İnsan, insan yapısı bir şey olmaya daha yatkındır. Yapayın tanımındaki “yaradılıştan olmayan” deyimi yerine “doğal olmayan” olmalıydı. İnsanın yaradılışı doğanın oluşumundan farklı olmalı. Yaradılıştan gelen, doğal olanlardan üstün yetenekleri sayesinde insan “olgunluğunu” üretebilmektedir. Doğa’dan gelen doğal yönü olsa da insanın bilgiden ilme erişmesi insancadır. Doğa’nın evrimsel gerçekliği üzerine devrimsel denebilecek ilim ile yücelişi yaşama geçirmesi tamamen insancadır ve insancıldır.

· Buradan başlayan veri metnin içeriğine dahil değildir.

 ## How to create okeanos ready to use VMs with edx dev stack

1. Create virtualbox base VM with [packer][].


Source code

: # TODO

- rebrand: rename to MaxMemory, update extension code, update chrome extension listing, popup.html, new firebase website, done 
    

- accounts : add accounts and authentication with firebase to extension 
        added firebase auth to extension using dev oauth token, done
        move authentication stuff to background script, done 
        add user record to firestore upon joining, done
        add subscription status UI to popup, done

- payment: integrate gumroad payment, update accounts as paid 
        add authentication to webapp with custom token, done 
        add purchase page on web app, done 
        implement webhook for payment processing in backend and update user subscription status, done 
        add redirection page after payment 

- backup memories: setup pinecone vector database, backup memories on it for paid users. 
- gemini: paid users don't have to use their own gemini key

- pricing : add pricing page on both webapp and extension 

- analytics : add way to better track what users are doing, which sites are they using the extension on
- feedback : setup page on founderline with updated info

İnsanın yücelişinin, doğal evrimsel gelişim sonucu olması mümkün değildir. Bu nedenle insanın yücelişi doğaya, doğal akışa bırakılmamıştır. Yüceliş amacıyla akıllı insanlar ele alınıp sistemli bir şekilde yetiştirilmek üzere “olgunlaşma” süreçleri geliştirilmiştir. Tarihimizde “ahilik” gelenekleri herkesçe iyi bilinir. Toplumumuzda bu sürece örnek olarak kadim ve küresel dernekler tarafından geliştirilen “çırak”, “kalfa” ve “üstat” aşamalarını gösterebiliriz.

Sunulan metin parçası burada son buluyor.